Any journalist who has tried to report a miscarriage of justice case knows how difficult they can be. Until the accused has been formally exonerated by a court, there are always doubts about the evidence. Our prisons are full of criminals volubly and sometimes convincingly protesting their innocence.

So we do not pretend that the Criminal Cases Review Commission (CCRC) has an easy task. Yet in the case of Andrew Malkinson, the man who served 17 years for a rape he did not commit, it ran out of excuses for its failings long ago.

As Nazir Afzal writes for The Independent in a powerful article today, the case against Mr Malkinson had fallen apart in 2007, and yet he spent another 13 years in prison after that. Mr Afzal, the former chief crown prosecutor for North West England, writes that this wrongful conviction “has been uncovered in spite of the mechanisms set up to carry out this task, not because of them”.

The Greater Manchester Police, the Crown Prosecution Service and the CCRC all refused to consider the possibility that the wrong man had been jailed, despite a cold case review that produced DNA evidence putting another man at the scene of the crime.

These cases may be difficult, but it was not that difficult at this point, four years after Mr Malkinson’s conviction, to see that there was a serious risk that a grave injustice had been done. The CCRC dismissed his request for further DNA testing – which eventually cleared his name – commenting internally that “further work would be extremely costly”.

This does not seem plausible. No doubt budget cuts were a problem for the organisation, but it would seem that a more important issue in this case was a strong institutional reluctance to question the jury’s verdict on an emotive crime.

It would seem that the CCRC has fallen victim to the wrong mindset. It was set up in 1997 to change the idea that the criminal justice system never made mistakes after the release of the Guildford Four in 1989 and the Birmingham Six, cleared in 1991. They had been convicted in the 1970s at a time of anti-Irish prejudice, and when deference to the police and the legal establishment was strong.

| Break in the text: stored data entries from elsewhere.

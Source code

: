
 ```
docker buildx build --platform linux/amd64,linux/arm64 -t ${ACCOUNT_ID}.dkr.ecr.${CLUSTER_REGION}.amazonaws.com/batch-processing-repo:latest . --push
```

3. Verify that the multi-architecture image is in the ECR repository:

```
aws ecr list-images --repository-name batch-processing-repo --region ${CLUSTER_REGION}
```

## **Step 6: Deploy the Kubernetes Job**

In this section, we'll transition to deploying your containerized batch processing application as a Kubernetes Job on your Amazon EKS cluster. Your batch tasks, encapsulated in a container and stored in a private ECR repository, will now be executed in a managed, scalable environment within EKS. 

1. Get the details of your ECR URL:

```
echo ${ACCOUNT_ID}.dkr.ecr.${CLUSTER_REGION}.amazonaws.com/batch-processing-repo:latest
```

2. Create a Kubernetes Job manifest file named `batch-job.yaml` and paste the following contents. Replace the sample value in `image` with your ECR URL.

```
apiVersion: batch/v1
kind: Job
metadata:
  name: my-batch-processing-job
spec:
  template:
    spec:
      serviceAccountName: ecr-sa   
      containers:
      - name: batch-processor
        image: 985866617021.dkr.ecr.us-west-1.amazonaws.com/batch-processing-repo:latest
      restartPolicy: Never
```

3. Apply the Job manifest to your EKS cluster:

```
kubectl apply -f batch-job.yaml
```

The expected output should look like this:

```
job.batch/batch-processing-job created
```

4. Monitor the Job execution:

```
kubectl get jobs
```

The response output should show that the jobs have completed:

It is unimaginable that those kinds of miscarriage of justice could happen again, for which we should be grateful. Yet the CCRC seems prone to other faults, just as serious: to bureaucratic inertia, to the belief that “it is all too difficult” (for which the excuse is “too expensive”) to investigate even clear cases of concern.

It was not “too difficult” for Bob Woffinden, a dedicated journalist, to realise that Mr Malkinson’s conviction was unsafe. It was not “too difficult” for a tiny and under-resourced charity, Appeal, to pursue Mr Woffinden’s concerns.

And yet, even now, after the CCRC has announced an inquiry into its own processes, it has failed to issue an apology and we have not even heard from Helen Pitcher, its chair. This is a woeful abdication of leadership from an organisation urgently in need of renewal.

As Mr Afzal argues in our pages, the truly frightening thing about Mr Malkinson’s case is that he was lucky. He was lucky that the case against him was so flawed; he was lucky that his lawyers persisted on his behalf; that his case was picked up by a campaigning journalist and caught the eye of the leader of a legal charity.

At every step of the way, Mr Malkinson was obstructed by the police, the CPS and the CCRC. When they should have leapt at the chance to be sure that they had got it right, they blocked and tried to shut down any suggestion that they had got it wrong. No shortage of funding can excuse such a fundamentally mistaken attitude.

All three organisations should ask themselves searching questions, and the CCRC in particular needs to rethink its mission from the bottom up.